Ports in different regions take turns to welcome throughput growth with the Asian and Australian markets in downturn. Because of low fuel prices, low interest rates and quantitative easing, European ports managed to maintain a mild recovery momentum. Coupled with the weak demand of the external market, major ports in Europe maintained an annual growth rate at 2.7%, a slight increase compared with 2014. US ports, on the other hand, registered an increase of around 3% as a result of growing local business investment and energy consumption. However, the uncertainty in its political and financial environments injected unstable elements into its port cargo volume growth, as evidenced by the obvious seasonal volatility of its port development over the year. Major ports in Asia only registered less than 1% in 2015, a sharp decrease of nearly 4 points from the level in 2014. The growing momentum in the Asian emerging market has slowed down quite markedly. In particular, some excluding international economy and trade agreements discouraged trade growth demand in Asia to some extent. Australian ports were hit hard by the reduced demand in ore, coal and other large bulk cargoes and the growth was extensively diminished to nearly zero. It is noteworthy that African ports gradually revealed their economy and trade potential and became the only region enjoying accelerated growth in 2015 because of enhanced investment in infrastructure.
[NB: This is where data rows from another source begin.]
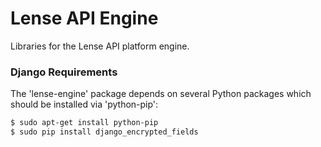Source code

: # Lense API Engine

Libraries for the Lense API platform engine.

### Django Requirements

The 'lense-engine' package depends on several Python packages which should be installed via 'python-pip':

```sh
$ sudo apt-get install python-pip
$ sudo pip install django_encrypted_fields
```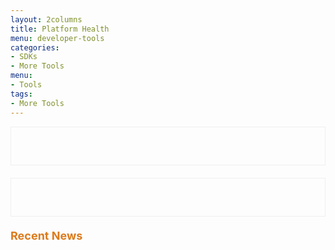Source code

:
 ```yaml
---
layout: 2columns
title: Platform Health
menu: developer-tools
categories: 
- SDKs 
- More Tools
menu: 
- Tools
tags: 
- More Tools
---
```

<script src="/javascripts/twitter.js">
</script>


<div class="status_bar">
    <div id="status_color_api">
        <div id="apiStatus" class="status">
        </div>
    </div>
</div>

<div class="status_bar">
    <div id="status_color_api">
        <div id="feedStatus" class="status">
        </div>
    </div>
</div>

<div class="ch-g1">
    <div class="SubTitles">Recent News</div>
    <div id="lastTweets">
    </div>
</div>
     

<style>
.status {
    border: 1px solid #efefef;
    padding: 30px; 
    font-size: 24px;
}

.status_bar {
    width: 100%;
    margin-bottom: 20px;
}

.SubTitles {
    color: #DC7B1C; 
    font-size: 18px; 
    font-weight: bold; 
    padding-bottom: 15px;
    margin-top: 20px;
}

.red {
    background-color: #FF7773;
}

.yellow {
    background-color: #FFDA40;
}

.green {
    background-color: #74E868;
}

#lastTweets {
    width: 600px;
    font-family: georgia;
    font-size: 15px;
    color: #333333;
    padding: 10px;
}
 
#lastTweets .tweet {
    margin: 0 auto 15px auto;
    padding: 0 0 15px 0;
    border-bottom: 1px dotted #ccc;
}
 
#lastTweets .tweet a {
    text-decoration: none;
    color: #13c9d0;
}
 
#lastTweets .tweet a:hover {
    text-decoration: underline;
}
 
#lastTweets .tweet .time {
    font-size: 10px;
    font-style: italic;
    color: #666666;
}
</style>

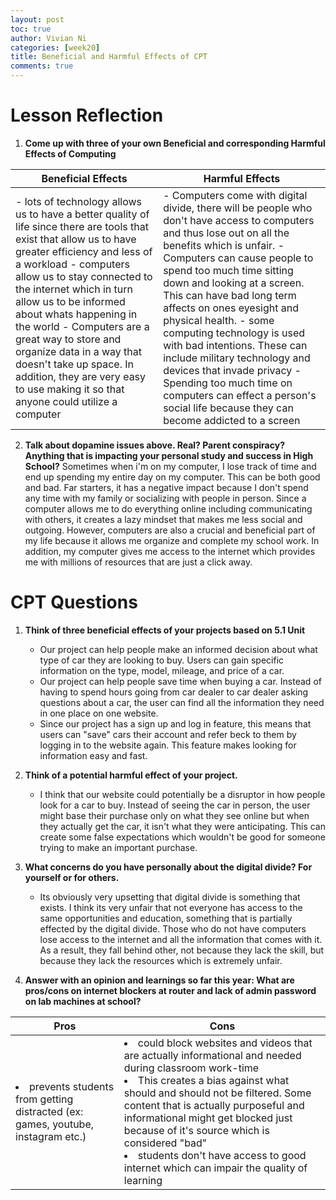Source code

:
 ```yaml
---
layout: post
toc: true
author: Vivian Ni
categories: [week20]
title: Beneficial and Harmful Effects of CPT
comments: true
---
```


# Lesson Reflection
1. **Come up with three of your own Beneficial and corresponding Harmful Effects of Computing**

| Beneficial Effects | Harmful Effects |
|-|-|
| - lots of technology allows us to have a better quality of life since there are tools that exist that allow us to have greater efficiency and less of a workload - computers allow us to stay connected to the internet which in turn allow us to be informed about whats happening in the world - Computers are a great way to store and organize data in a way that doesn't take up space. In addition, they are very easy to use making it so that anyone could utilize a computer | - Computers come with digital divide, there will be people who don't have access to computers and thus lose out on all the benefits which is unfair. - Computers can cause people to spend too much time sitting down and looking at a screen. This can have bad long term affects on ones eyesight and physical health. - some computing technology is used with bad intentions. These can include military technology and devices that invade privacy - Spending too much time on computers can effect a person's social life because they can become addicted to a screen |


2. **Talk about dopamine issues above. Real? Parent conspiracy? Anything that is impacting your personal study and success in High School?**
Sometimes when i'm on my computer, I lose track of time and end up spending my entire day on my computer. This can be both good and bad. Far starters, it has a negative impact because I don't spend any time with my family or socializing with people in person. Since a computer allows me to do everything online including communicating with others, it creates a lazy mindset that makes me less social and outgoing. However, computers are also a crucial and beneficial part of my life because it allows me organize and complete my school work. In addition, my computer gives me access to the internet which provides me with millions of resources that are just a click away.

# CPT Questions
1. **Think of three beneficial effects of your projects based on 5.1 Unit**
    - Our project can help people make an informed decision about what type of car they are looking to buy. Users can gain specific information on the type, model, mileage, and price of a car.
    - Our project can help people save time when buying a car. Instead of having to spend hours going from car dealer to car dealer asking questions about a car, the user can find all the information they need in one place on one website.
    - Since our project has a sign up and log in feature, this means that users can "save" cars their account and refer beck to them by logging in to the website again. This feature makes looking for information easy and fast.

2. **Think of a potential harmful effect of your project.**
    - I think that our website could potentially be a disruptor in how people look for a car to buy. Instead of seeing the car in person, the user might base their purchase only on what they see online but when they actually get the car, it isn't what they were anticipating. This can create some false expectations which wouldn't be good for someone trying to make an important purchase.

3. **What concerns do you have personally about the digital divide? For yourself or for others.**
    - Its obviously very upsetting that digital divide is something that exists. I think its very unfair that not everyone has access to the same opportunities and education, something that is partially effected by the digital divide. Those who do not have computers lose access to the internet and all the information that comes with it. As a result, they fall behind other, not because they lack the skill, but because they lack the resources which is extremely unfair.

4. **Answer with an opinion and learnings so far this year:  What are pros/cons on internet blockers at router and lack of admin password on lab machines at school?**

| Pros | Cons |
|-|-|
| <li>prevents students from getting distracted (ex: games, youtube, instagram etc.)</li> | <li> could block websites and videos that are actually informational and needed during classroom work-time</li> <li>This creates a bias against what should and should not be filtered. Some content that is actually purposeful and informational might get blocked just because of it's source which is considered "bad"</li> <li>students don't have access to good internet which can impair the quality of learning</li> | 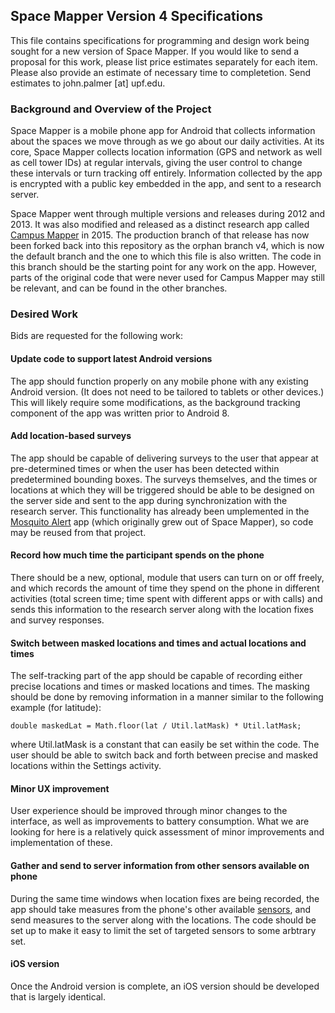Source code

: ## Space Mapper Version 4 Specifications

This file contains specifications for programming and design work being sought for a new version of Space Mapper. If you would like to send a proposal for this work, please list price estimates separately for each item. Please also provide an estimate of necessary time to completetion. Send estimates to john.palmer [at] upf.edu.

### Background and Overview of the Project

Space Mapper is a mobile phone app for Android that collects information about the spaces we move through as we go about our daily activities. At its core, Space Mapper collects location information (GPS and network as well as cell tower IDs) at regular intervals, giving the user control to change these intervals or turn tracking off entirely. Information collected by the app is encrypted with a public key embedded in the app, and sent to a research server. 

Space Mapper went through multiple versions and releases during 2012 and 2013. It was also modified and released as a distinct research app called [Campus Mapper](https://github.com/JohnPalmer/CampusMapper) in 2015. The production branch of that release has now been forked back into this repository as the orphan branch v4, which is now the default branch and the one to which this file is also written. The code in this branch should be the starting point for any work on the app. However, parts of the original code that were never used for Campus Mapper may still be relevant, and can be found in the other branches.

### Desired Work

Bids are requested for the following work:

#### Update code to support latest Android versions

The app should function properly on any mobile phone with any existing Android version. (It does not need to be tailored to tablets or other devices.) This will likely require some modifications, as the background tracking component of the app was written prior to Android 8.

#### Add location-based surveys

The app should be capable of delivering surveys to the user that appear at pre-determined times or when the user has been detected within predetermined bounding boxes. The surveys themselves, and the times or locations at which they will be triggered should be able to be designed on the server side and sent to the app during synchronization with the research server. This functionality has already been umplemented in the [Mosquito Alert](https://github.com/MoveLab/tigatrapp-android/tree/Omatech_v1.50+) app (which originally grew out of Space Mapper), so code may be reused from that project. 

#### Record how much time the participant spends on the phone

There should be a new, optional, module that users can turn on or off freely, and which records the amount of time they spend on the phone in different activities (total screen time; time spent with different apps or with calls) and sends this information to the research server along with the location fixes and survey responses.

#### Switch between masked locations and times and actual locations and times

The self-tracking part of the app should be capable of recording either precise locations and times or masked locations and times. The masking should be done by removing information in a manner similar to the following example (for latitude):
```
double maskedLat = Math.floor(lat / Util.latMask) * Util.latMask;
```
where Util.latMask is a constant that can easily be set within the code. The user should be able to switch back and forth between precise and masked locations within the Settings activity.

#### Minor UX improvement

User experience should be improved through minor changes to the interface, as well as improvements to battery consumption. What we are looking for here is a relatively quick assessment of minor improvements and implementation of these.

#### Gather and send to server information from other sensors available on phone 

During the same time windows when location fixes are being recorded, the app should take measures from the phone's other available [sensors](https://developer.android.com/guide/topics/sensors/sensors_overview), and send measures to the server along with the locations. The code should be set up to make it easy to limit the set of targeted sensors to some arbtrary set.


#### iOS version

Once the Android version is complete, an iOS version should be developed that is largely identical.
China’s ports see slowed down production activities. In 2015, the throughput of China’s ports at a designated scale or above reached 11.4 billion tons, increasing by 1.8% year on year – a decline of 3 percentage points over the 4.8% of increase in 2014. In the first half of the year, production activities at ports began to show signs of recession because of the constantly reduced domestic investment and consumption drive. Furthermore, the import and export trade receded and the growth impetus of throughput moved to domestic trade. In the second half of the year, the growth rate of containers for domestic trade at China’s ports gradually slowed down, further crippling the port development growth.  


Table 1 Global Top 20 Ports by Cargo Throughput (2015)

UnitMillon Ton


                   Source: Websites of Various Port Authorities, Ministry of Transport of People’s Republic of China.
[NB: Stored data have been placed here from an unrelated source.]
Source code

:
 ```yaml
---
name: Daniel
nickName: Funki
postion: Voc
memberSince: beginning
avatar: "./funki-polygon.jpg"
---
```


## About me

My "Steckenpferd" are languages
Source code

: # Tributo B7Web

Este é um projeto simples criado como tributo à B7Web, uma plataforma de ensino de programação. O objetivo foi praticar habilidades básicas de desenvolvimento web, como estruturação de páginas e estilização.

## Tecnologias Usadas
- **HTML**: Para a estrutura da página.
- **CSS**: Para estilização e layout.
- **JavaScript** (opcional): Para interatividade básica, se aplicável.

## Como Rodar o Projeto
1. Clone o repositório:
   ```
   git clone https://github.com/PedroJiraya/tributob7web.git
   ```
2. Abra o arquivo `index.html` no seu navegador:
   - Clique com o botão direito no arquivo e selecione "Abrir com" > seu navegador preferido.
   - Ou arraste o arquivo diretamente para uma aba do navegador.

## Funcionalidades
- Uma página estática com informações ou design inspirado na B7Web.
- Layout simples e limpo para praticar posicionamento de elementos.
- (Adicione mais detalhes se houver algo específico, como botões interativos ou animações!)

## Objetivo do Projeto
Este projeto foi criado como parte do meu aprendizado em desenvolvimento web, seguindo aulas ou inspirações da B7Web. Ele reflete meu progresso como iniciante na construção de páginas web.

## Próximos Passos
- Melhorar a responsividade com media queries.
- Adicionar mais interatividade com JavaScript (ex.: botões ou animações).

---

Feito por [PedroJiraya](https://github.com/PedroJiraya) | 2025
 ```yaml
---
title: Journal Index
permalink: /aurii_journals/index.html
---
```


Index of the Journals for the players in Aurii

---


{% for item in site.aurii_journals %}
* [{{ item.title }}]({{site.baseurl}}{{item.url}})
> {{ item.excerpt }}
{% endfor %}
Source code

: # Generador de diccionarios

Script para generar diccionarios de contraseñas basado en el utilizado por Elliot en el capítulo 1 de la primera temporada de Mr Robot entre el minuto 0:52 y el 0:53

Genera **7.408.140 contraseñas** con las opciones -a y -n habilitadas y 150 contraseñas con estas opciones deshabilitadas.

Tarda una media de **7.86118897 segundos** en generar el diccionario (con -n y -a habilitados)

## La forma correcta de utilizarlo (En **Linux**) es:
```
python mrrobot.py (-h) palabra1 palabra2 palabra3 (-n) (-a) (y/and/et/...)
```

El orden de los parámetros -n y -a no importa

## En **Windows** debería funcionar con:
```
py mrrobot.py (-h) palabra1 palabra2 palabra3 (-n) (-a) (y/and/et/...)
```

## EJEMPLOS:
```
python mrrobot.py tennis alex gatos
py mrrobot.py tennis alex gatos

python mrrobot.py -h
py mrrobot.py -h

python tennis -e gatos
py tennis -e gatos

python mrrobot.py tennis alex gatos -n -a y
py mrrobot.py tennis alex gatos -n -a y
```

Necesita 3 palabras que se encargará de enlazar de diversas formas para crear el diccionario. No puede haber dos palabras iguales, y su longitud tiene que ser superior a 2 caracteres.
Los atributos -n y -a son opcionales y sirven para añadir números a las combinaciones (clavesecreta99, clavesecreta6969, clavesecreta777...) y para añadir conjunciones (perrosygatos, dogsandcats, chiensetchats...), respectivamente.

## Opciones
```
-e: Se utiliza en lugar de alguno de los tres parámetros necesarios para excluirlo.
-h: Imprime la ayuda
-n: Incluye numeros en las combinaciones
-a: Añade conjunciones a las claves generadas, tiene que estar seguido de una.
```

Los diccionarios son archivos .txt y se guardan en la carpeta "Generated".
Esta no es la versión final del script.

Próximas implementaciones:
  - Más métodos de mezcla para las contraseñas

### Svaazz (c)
Container throughput growth at global ports falls season after season. In 2015, the growth of global seaborne transportation demand for commodity trade was sluggish. The container volume growth at various ports all witnessed declines by varied degrees compared with 2014 and European ports even slipped into the negative growth mire again. Apart from the world economy and consumption market malaise, the international trade sanctions, protectionism and imperfect international trade agreements all generated an adverse effect on the growth of the global container trade. Since Q1, the growth of container throughput at global ports continued to fall. The growth was less than 1% when it came to Q3. Region-specific, the container volume growth in Asia fell to 2.0% from the 6.0% in 2014; in US markets, despite the diminished increase, regional trade boosted the container volume, enabling it to rise by 2.9%. European ports were influenced by the Ukrainian crisis, Greek debt crisis, the refugee crisis and terrorist attacks. The regional trade and port cargo volume growth were impaired, with the container volume decrease of major ports hitting more than 3%.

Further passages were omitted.